The sharding/cursor_timeout.js test sets cursorTimeoutMillis to the same time interval as clientCursorMonitorFrequencySecs. This results in immediate timeout (when the clientcursormon thread wakes up from a clientCursorMonitorFrequencySecs sleep), as the elapsed time interval passed to the timeout check is based on a clientcursormon-level timer and will never be less than clientCursorMonitorFrequencySecs.
In light of the above, the sequence of events that causes this test failure is:
- A find() is run that returns a subset of the result set and leaves an open cursor.
- Just after (on the order of <1ms) the clientcursormon thread wakes up from a 1 second sleep and attempts to kill expired cursors.
- The clientcursormon passes to the kill method its timer value as the elapsed time.
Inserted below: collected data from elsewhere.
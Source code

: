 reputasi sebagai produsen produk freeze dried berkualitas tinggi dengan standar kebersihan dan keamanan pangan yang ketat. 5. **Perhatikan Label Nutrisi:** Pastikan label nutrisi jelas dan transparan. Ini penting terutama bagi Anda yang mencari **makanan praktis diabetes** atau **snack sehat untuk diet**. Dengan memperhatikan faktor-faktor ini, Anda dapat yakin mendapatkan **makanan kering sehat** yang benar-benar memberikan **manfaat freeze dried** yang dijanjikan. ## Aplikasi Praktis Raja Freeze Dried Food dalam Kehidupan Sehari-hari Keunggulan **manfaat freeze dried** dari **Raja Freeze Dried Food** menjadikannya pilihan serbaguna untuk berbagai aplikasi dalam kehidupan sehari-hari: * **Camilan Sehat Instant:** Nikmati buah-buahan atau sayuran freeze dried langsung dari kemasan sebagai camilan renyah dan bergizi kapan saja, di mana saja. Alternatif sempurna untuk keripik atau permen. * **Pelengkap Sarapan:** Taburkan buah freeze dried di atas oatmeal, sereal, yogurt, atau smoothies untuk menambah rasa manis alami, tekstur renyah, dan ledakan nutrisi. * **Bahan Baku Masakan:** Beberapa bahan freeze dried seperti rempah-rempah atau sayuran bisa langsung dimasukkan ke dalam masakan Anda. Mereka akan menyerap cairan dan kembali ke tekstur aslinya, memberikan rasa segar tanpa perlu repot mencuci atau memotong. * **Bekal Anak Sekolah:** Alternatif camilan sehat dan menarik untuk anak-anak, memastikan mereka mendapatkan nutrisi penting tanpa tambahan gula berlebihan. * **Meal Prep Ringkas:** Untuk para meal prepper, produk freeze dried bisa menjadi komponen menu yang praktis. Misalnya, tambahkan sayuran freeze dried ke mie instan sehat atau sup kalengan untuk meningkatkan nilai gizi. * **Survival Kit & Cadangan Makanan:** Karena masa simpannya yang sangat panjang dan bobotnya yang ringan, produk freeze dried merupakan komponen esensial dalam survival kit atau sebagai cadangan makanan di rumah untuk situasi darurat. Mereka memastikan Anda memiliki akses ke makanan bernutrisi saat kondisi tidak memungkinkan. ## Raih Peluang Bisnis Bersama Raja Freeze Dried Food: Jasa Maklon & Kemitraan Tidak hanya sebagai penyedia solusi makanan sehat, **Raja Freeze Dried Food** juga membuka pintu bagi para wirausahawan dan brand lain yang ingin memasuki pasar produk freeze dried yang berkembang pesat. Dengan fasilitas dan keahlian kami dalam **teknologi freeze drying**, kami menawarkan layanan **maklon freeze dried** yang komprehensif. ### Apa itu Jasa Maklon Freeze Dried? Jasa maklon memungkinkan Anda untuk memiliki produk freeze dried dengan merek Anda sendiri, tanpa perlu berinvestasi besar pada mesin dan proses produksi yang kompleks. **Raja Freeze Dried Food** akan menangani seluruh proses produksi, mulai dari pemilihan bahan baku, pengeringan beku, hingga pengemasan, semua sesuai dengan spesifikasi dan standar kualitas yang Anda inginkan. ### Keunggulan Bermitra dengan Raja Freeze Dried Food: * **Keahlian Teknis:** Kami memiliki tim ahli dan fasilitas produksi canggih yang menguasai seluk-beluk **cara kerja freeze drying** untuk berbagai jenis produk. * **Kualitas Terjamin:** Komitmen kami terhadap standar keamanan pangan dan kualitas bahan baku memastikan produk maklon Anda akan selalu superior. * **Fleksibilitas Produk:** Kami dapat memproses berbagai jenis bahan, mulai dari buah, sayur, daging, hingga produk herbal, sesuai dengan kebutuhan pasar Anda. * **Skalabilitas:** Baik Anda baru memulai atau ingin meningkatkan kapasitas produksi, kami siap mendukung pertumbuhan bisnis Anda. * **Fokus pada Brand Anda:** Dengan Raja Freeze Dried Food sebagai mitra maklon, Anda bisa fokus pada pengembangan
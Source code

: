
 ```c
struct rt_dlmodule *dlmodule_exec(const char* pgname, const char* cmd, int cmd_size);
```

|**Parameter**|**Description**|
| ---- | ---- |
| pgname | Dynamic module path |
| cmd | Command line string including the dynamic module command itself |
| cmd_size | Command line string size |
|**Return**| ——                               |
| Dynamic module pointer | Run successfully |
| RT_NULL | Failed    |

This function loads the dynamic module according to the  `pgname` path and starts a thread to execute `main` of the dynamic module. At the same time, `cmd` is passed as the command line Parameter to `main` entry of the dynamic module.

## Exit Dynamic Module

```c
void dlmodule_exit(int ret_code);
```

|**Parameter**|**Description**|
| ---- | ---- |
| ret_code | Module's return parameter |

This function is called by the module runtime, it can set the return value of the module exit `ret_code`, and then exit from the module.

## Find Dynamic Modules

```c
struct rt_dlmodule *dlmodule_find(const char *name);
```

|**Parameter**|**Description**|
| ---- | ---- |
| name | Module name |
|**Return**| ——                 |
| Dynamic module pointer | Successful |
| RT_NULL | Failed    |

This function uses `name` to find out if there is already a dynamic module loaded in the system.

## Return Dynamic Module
In my testing this would be ballpark 1004ms.
- The open cursor is killed after only being open for a few milliseconds.
A quick fix for the test would be to increase cursorTimeoutMillis to 2000. This will give us what I expect was the desired behavior which is kill after 1 second has passed (and will translate to kill between 1 and 2 seconds).
We may also want to consider failing startup when 0 < cursorTimeoutMillis <= (clientCursorMonitorFrequencySecs * 1000) as the test (or at a minimum perform an audit to make sure there are no other tests that setup cursorTimeoutMillis in this manner).